EXERCISE OBJECTIVE >> Lines with "AccountAssociateXML" in them are to be located in the listing below and copied.

RECORDED INFORMATION >>
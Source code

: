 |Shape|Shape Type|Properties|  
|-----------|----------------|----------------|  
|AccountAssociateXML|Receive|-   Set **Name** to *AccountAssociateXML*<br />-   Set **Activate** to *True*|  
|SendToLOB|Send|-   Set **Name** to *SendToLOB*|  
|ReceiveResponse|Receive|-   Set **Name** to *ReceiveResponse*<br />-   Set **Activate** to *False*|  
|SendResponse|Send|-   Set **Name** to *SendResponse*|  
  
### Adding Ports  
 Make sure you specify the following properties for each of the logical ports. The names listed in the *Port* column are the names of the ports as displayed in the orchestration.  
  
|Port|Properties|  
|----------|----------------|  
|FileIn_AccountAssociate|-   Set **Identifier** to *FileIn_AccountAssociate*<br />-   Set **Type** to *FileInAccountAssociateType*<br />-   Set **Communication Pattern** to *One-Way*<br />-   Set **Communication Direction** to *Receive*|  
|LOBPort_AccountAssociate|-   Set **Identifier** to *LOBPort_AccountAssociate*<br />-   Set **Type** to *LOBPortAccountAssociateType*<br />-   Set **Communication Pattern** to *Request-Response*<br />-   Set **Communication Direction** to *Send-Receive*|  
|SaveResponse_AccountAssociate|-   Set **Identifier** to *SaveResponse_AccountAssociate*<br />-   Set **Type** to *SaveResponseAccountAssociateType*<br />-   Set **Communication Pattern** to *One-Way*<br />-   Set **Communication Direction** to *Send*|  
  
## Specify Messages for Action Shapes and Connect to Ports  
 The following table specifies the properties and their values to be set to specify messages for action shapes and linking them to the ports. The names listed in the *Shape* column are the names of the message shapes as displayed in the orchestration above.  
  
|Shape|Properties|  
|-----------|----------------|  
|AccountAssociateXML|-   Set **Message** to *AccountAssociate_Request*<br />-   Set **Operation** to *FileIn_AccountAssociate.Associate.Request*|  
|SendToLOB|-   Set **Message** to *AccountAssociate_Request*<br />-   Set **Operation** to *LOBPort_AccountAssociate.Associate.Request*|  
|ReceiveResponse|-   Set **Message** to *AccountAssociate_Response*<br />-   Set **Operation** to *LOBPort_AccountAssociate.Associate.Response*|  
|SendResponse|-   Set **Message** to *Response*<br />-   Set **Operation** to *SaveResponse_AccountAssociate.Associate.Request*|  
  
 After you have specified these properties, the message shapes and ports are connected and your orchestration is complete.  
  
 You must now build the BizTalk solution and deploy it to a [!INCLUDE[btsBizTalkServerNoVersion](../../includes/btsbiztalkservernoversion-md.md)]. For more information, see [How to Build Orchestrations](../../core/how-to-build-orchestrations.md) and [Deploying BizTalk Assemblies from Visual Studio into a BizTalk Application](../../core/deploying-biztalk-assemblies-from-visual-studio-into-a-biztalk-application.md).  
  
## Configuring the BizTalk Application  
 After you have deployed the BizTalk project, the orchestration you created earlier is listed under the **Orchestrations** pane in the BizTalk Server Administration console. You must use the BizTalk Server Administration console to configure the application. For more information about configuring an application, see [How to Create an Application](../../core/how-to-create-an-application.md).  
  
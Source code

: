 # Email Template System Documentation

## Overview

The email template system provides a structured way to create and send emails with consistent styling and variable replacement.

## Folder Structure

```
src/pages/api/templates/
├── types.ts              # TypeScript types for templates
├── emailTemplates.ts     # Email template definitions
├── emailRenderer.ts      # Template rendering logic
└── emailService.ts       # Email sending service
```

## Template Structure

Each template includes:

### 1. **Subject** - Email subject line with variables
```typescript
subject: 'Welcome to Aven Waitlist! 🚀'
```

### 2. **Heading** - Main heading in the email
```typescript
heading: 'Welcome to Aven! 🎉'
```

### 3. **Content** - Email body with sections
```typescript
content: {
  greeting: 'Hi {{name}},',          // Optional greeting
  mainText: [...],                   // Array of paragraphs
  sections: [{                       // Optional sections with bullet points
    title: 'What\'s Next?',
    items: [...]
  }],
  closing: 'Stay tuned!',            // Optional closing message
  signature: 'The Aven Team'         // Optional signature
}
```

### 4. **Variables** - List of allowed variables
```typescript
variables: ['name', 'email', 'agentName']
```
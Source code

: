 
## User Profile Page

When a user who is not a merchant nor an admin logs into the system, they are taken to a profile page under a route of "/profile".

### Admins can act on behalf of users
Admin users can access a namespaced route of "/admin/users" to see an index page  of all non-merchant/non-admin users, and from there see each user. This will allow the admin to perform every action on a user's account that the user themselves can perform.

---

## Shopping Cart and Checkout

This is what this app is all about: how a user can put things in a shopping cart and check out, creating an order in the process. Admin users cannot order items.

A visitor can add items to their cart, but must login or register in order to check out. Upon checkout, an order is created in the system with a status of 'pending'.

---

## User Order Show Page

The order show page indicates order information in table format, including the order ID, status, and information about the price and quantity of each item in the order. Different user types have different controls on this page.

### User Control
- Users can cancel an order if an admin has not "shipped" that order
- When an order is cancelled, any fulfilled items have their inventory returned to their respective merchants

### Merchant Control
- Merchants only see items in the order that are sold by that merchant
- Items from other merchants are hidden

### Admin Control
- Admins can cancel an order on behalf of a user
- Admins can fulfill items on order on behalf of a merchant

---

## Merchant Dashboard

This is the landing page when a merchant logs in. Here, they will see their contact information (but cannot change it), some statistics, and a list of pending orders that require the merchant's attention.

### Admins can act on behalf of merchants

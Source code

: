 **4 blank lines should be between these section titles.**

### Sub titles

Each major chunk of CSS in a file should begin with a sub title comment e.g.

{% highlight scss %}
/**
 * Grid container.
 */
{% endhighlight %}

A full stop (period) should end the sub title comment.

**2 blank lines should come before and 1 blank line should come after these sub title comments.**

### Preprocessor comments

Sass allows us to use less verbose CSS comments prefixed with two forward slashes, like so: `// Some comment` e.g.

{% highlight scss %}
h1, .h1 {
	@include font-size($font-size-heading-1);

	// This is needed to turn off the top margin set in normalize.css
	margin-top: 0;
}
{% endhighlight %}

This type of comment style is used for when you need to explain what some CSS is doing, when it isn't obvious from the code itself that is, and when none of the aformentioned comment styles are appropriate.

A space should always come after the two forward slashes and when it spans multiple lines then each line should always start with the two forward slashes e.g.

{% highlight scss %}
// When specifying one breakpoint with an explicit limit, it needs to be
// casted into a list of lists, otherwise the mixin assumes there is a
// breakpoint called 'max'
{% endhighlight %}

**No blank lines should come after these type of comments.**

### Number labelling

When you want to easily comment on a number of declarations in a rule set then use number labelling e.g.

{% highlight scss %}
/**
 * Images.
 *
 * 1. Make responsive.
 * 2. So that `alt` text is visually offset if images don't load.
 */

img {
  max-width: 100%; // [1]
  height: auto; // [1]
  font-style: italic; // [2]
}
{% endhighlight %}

OUTPUT OF THE TASK >>
|AccountAssociateXML|Receive|-   Set **Name** to *AccountAssociateXML*<br />-   Set **Activate** to *True*|  
|AccountAssociateXML|-   Set **Message** to *AccountAssociate_Request*<br />-   Set **Operation** to *FileIn_AccountAssociate.Associate.Request*|  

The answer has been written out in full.